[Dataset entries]
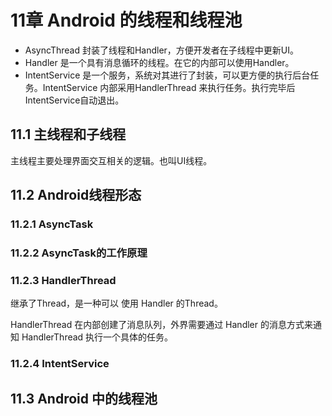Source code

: 
# 11章 Android 的线程和线程池

* AsyncThread 封装了线程和Handler，方便开发者在子线程中更新UI。
* Handler 是一个具有消息循环的线程。在它的内部可以使用Handler。
* IntentService 是一个服务，系统对其进行了封装，可以更方便的执行后台任务。IntentService 内部采用HandlerThread 来执行任务。执行完毕后IntentService自动退出。


## 11.1 主线程和子线程
主线程主要处理界面交互相关的逻辑。也叫UI线程。

## 11.2 Android线程形态

### 11.2.1 AsyncTask
### 11.2.2 AsyncTask的工作原理
### 11.2.3 HandlerThread

继承了Thread，是一种可以 使用 Handler 的Thread。

HandlerThread 在内部创建了消息队列，外界需要通过 Handler 的消息方式来通知 HandlerThread 执行一个具体的任务。

### 11.2.4 IntentService



## 11.3 Android 中的线程池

### THE TASK
Reproduce every record in full. Leave out the images.

### WRITTEN REPLY
Source code

: 
# 11章 Android 的线程和线程池

* AsyncThread 封装了线程和Handler，方便开发者在子线程中更新UI。
* Handler 是一个具有消息循环的线程。在它的内部可以使用Handler。
* IntentService 是一个服务，系统对其进行了封装，可以更方便的执行后台任务。IntentService 内部采用HandlerThread 来执行任务。执行完毕后IntentService自动退出。


## 11.1 主线程和子线程
主线程主要处理界面交互相关的逻辑。也叫UI线程。

## 11.2 Android线程形态

### 11.2.1 AsyncTask
### 11.2.2 AsyncTask的工作原理
### 11.2.3 HandlerThread

继承了Thread，是一种可以 使用 Handler 的Thread。

HandlerThread 在内部创建了消息队列，外界需要通过 Handler 的消息方式来通知 HandlerThread 执行一个具体的任务。

### 11.2.4 IntentService



## 11.3 Android 中的线程池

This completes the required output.